* [Aim of the exercise]:
Lines below that include the word "fromJSON" should each be copied.
Data extracts: Begin
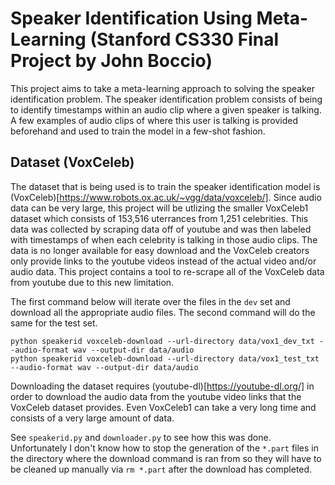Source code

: # Speaker Identification Using Meta-Learning (Stanford CS330 Final Project by John Boccio)
This project aims to take a meta-learning approach to solving the speaker identification problem. The speaker 
identification problem consists of being to identify timestamps within an audio clip where a given speaker is talking.
A few examples of audio clips of where this user is talking is provided beforehand and used to train the model in a 
few-shot fashion.

## Dataset (VoxCeleb)
The dataset that is being used is to train the speaker identification model is 
(VoxCeleb)[https://www.robots.ox.ac.uk/~vgg/data/voxceleb/]. Since audio data can be very large, this project will be
utlizing the smaller VoxCeleb1 dataset which consists of 153,516 uterrances from 1,251 celebrities. This data was 
collected by scraping data off of youtube and was then labeled with timestamps of when each celebrity is talking in
those audio clips. The data is no longer available for easy download and the VoxCeleb creators only provide links to the
youtube videos instead of the actual video and/or audio data. This project contains a tool to re-scrape all 
of the VoxCeleb data from youtube due to this new limitation.

The first command below will iterate over the files in the `dev` set and download all the appropriate audio files. The
second command will do the same for the test set. 
```
python speakerid voxceleb-download --url-directory data/vox1_dev_txt --audio-format wav --output-dir data/audio
python speakerid voxceleb-download --url-directory data/vox1_test_txt --audio-format wav --output-dir data/audio
```

Downloading the dataset requires (youtube-dl)[https://youtube-dl.org/] in order to download the audio data from the 
youtube video links that the VoxCeleb dataset provides. Even VoxCeleb1 can take a very long time and consists of a very 
large amount of data.

See `speakerid.py` and `downloader.py` to see how this was done. Unfortunately I don't know how to stop the generation
of the `*.part` files in the directory where the download command is ran from so they will have to be cleaned up
manually via `rm *.part` after the download has completed.

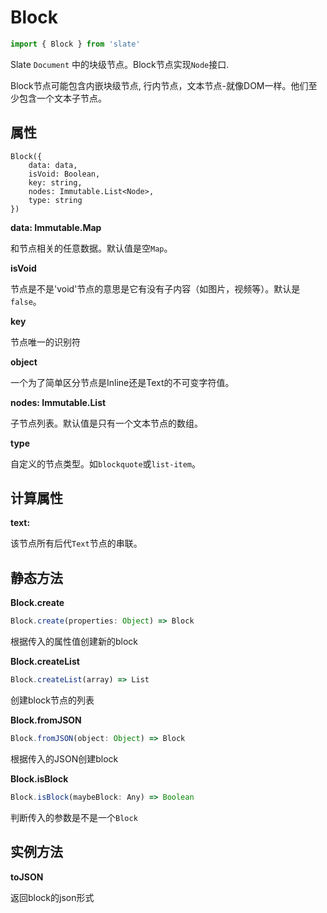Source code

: # Block

```js
import { Block } from 'slate'
```

Slate `Document` 中的块级节点。Block节点实现`Node`接口.

Block节点可能包含内嵌块级节点, 行内节点，文本节点-就像DOM一样。他们至少包含一个文本子节点。

## 属性

```
Block({
    data: data,
    isVoid: Boolean,
    key: string,
    nodes: Immutable.List<Node>,
    type: string
})
```
**data: Immutable.Map**

和节点相关的任意数据。默认值是空`Map`。

**isVoid**

节点是不是'void'节点的意思是它有没有子内容（如图片，视频等）。默认是`false`。

**key**

节点唯一的识别符

**object**

一个为了简单区分节点是Inline还是Text的不可变字符值。

**nodes: Immutable.List**

子节点列表。默认值是只有一个文本节点的数组。

**type**

自定义的节点类型。如`blockquote`或`list-item`。


## 计算属性

**text: <string>**

该节点所有后代`Text`节点的串联。

## 静态方法

**Block.create**

```js
Block.create(properties: Object) => Block
```
根据传入的属性值创建新的block

**Block.createList**

```js
Block.createList(array) => List
```
创建block节点的列表

**Block.fromJSON**

```js
Block.fromJSON(object: Object) => Block
```
根据传入的JSON创建block

**Block.isBlock**

```js
Block.isBlock(maybeBlock: Any) => Boolean
```
判断传入的参数是不是一个`Block`

## 实例方法

**toJSON**

返回block的json形式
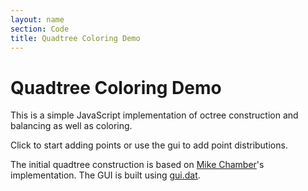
 ```yaml
---
layout: name
section: Code
title: Quadtree Coloring Demo
---
```

Quadtree Coloring Demo
=======================

This is a simple JavaScript implementation of octree construction and
balancing as well as coloring.

<div id="canvasContainer">
<canvas height="512" width="512" id="canvas"></canvas>
</div>
<div id="guiContainer">
</div>

<div>
	<script src="js/QuadTree.js" type="text/javascript"> </script>
	<script src="js/easel.js" type="text/javascript"> </script>          
	<script src="js/dat.gui.min.js" type="text/javascript"> </script>  
	<script src="js/colorQt.js" type="text/javascript"> </script>	
</div>

Click to start adding points or use the gui to add point distributions.

The initial quadtree construction is based on [Mike Chamber](http://www.mikechambers.com/blog/2011/03/21/javascript-quadtree-implementation/)'s implementation. The GUI is built using [gui.dat](http://code.google.com/p/dat-gui/).
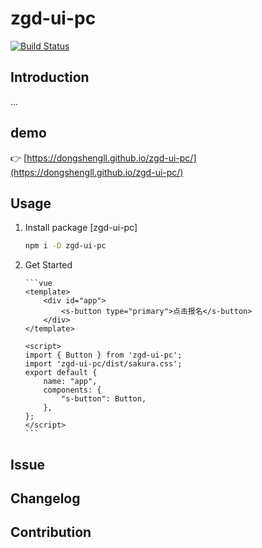 <!--
 * @Author: 刘东升
 * @Date: 2021-08-10 17:54:12
 * @LastEditors: 刘东升
 * @LastEditTime: 2021-09-06 17:44:31
 * @Descripttion:
 * @version:
-->

# zgd-ui-pc

[![Build Status](https://www.travis-ci.org/Firenzia/sakura-ui.svg?branch=master)](https://www.travis-ci.org/Firenzia/sakura-ui)

## Introduction

...

<!-- This is an UI framework based on Vue. The inspiration comes from Sakura :cherry_blossom:.
I haven't finished it completely, so dont't use it in the production development.
Hope u will like it~:heart: If u like it, please give me a :star:.
I wrote an article in **juejin.im** to record some details in building this framework.:point_right: [here](https://juejin.im/post/5cd8b450e51d453a580fa8e1) .
U can give me some feedback. :smile: -->

## demo

:point_right: [https://dongshengll.github.io/zgd-ui-pc/](https://dongshengll.github.io/zgd-ui-pc/)</br>

<!-- ![avatar](https://user-gold-cdn.xitu.io/2019/5/14/16ab1f527248e169?imageslim)
![avatar](https://user-gold-cdn.xitu.io/2019/5/14/16ab1f8f4d386114?imageslim)
![avatar](https://user-gold-cdn.xitu.io/2019/5/14/16ab3cec51014934?imageslim) -->

## Usage

1.  Install package [zgd-ui-pc]
    ```sh
    npm i -D zgd-ui-pc
    ```
2.  Get Started

        ```vue
        <template>
            <div id="app">
                <s-button type="primary">点击报名</s-button>
            </div>
        </template>

        <script>
        import { Button } from 'zgd-ui-pc';
        import 'zgd-ui-pc/dist/sakura.css';
        export default {
            name: "app",
            components: {
                "s-button": Button,
            },
        };
        </script>
        ```

## Issue

## Changelog

## Contribution
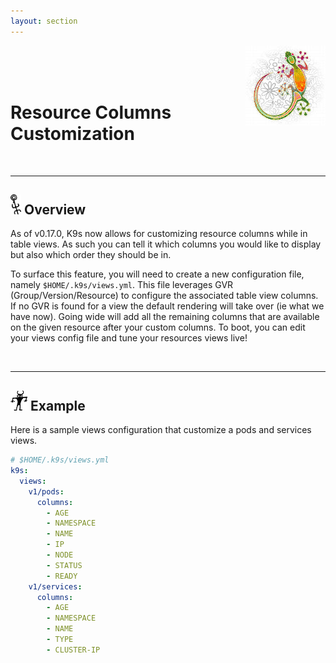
 ```yaml
---
layout: section
---
```


[<img src="/assets/sections/lizard.jpg" align="right" width="128" height="auto"/>](/lessons/agenda)

<br/>
<br/>
<br/>

# Resource Columns Customization

<br/>

---
## <img src="/assets/sections/overview.png" width="auto" height="32"/> Overview

As of v0.17.0, K9s now allows for customizing resource columns while in table views. As such you can tell it which columns you would like to display but also which order they should be in.

To surface this feature, you will need to create a new configuration file, namely `$HOME/.k9s/views.yml`. This file leverages GVR (Group/Version/Resource) to configure the associated table view columns. If no GVR is found for a view the default rendering will take over (ie what we have now). Going wide will add all the remaining columns that are available on the given resource after your custom columns. To boot, you can edit your views config file and tune your resources views live!


<br/>

---
## <img src="/assets/sections/examples.png" width="auto" height="32"/> Example

Here is a sample views configuration that customize a pods and services views.


```yaml
# $HOME/.k9s/views.yml
k9s:
  views:
    v1/pods:
      columns:
        - AGE
        - NAMESPACE
        - NAME
        - IP
        - NODE
        - STATUS
        - READY
    v1/services:
      columns:
        - AGE
        - NAMESPACE
        - NAME
        - TYPE
        - CLUSTER-IP
```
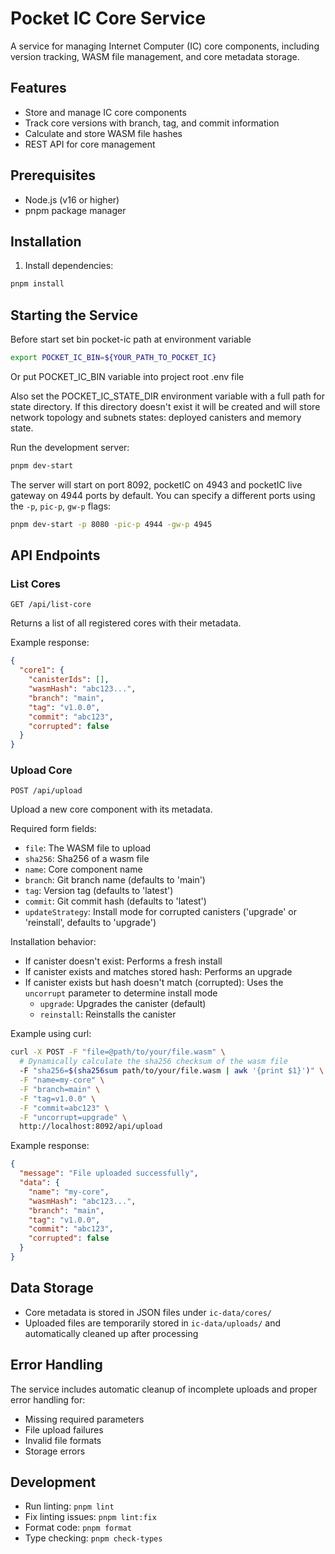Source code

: # Pocket IC Core Service

A service for managing Internet Computer (IC) core components, including version tracking, WASM file management, and core metadata storage.

## Features

- Store and manage IC core components
- Track core versions with branch, tag, and commit information
- Calculate and store WASM file hashes
- REST API for core management

## Prerequisites

- Node.js (v16 or higher)
- pnpm package manager

## Installation

1. Install dependencies:
```bash
pnpm install
```

## Starting the Service

Before start set bin pocket-ic path at environment variable
```bash
export POCKET_IC_BIN=${YOUR_PATH_TO_POCKET_IC}
```
Or put POCKET_IC_BIN variable into project root .env file

Also set the POCKET_IC_STATE_DIR environment variable with a full path for state directory.
If this directory doesn't exist it will be created and will store network topology and subnets states: deployed canisters and memory state.

Run the development server:
```bash
pnpm dev-start
```

The server will start on port 8092, pocketIC on 4943 and pocketIC live gateway on 4944 ports by default. You can specify a different ports using the `-p`, `pic-p`, `gw-p` flags:
```bash
pnpm dev-start -p 8080 -pic-p 4944 -gw-p 4945
```

## API Endpoints

### List Cores
```
GET /api/list-core
```
Returns a list of all registered cores with their metadata.

Example response:
```json
{
  "core1": {
    "canisterIds": [],
    "wasmHash": "abc123...",
    "branch": "main",
    "tag": "v1.0.0",
    "commit": "abc123",
    "corrupted": false
  }
}
```

### Upload Core
```
POST /api/upload
```
Upload a new core component with its metadata.

Required form fields:
- `file`: The WASM file to upload
- `sha256`: Sha256 of a wasm file
- `name`: Core component name
- `branch`: Git branch name (defaults to 'main')
- `tag`: Version tag (defaults to 'latest')
- `commit`: Git commit hash (defaults to 'latest')
- `updateStrategy`: Install mode for corrupted canisters ('upgrade' or 'reinstall', defaults to 'upgrade')

Installation behavior:
- If canister doesn't exist: Performs a fresh install
- If canister exists and matches stored hash: Performs an upgrade
- If canister exists but hash doesn't match (corrupted): Uses the `uncorrupt` parameter to determine install mode
  - `upgrade`: Upgrades the canister (default)
  - `reinstall`: Reinstalls the canister

Example using curl:
```bash
curl -X POST -F "file=@path/to/your/file.wasm" \
  # Dynamically calculate the sha256 checksum of the wasm file
  -F "sha256=$(sha256sum path/to/your/file.wasm | awk '{print $1}')" \
  -F "name=my-core" \
  -F "branch=main" \
  -F "tag=v1.0.0" \
  -F "commit=abc123" \
  -F "uncorrupt=upgrade" \
  http://localhost:8092/api/upload
```

Example response:
```json
{
  "message": "File uploaded successfully",
  "data": {
    "name": "my-core",
    "wasmHash": "abc123...",
    "branch": "main",
    "tag": "v1.0.0",
    "commit": "abc123",
    "corrupted": false
  }
}
```

## Data Storage

- Core metadata is stored in JSON files under `ic-data/cores/`
- Uploaded files are temporarily stored in `ic-data/uploads/` and automatically cleaned up after processing

## Error Handling

The service includes automatic cleanup of incomplete uploads and proper error handling for:
- Missing required parameters
- File upload failures
- Invalid file formats
- Storage errors

## Development

- Run linting: `pnpm lint`
- Fix linting issues: `pnpm lint:fix`
- Format code: `pnpm format`
- Type checking: `pnpm check-types`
Data extracts: End
* [Task solution]:
**Block.fromJSON**
Block.fromJSON(object: Object) => Block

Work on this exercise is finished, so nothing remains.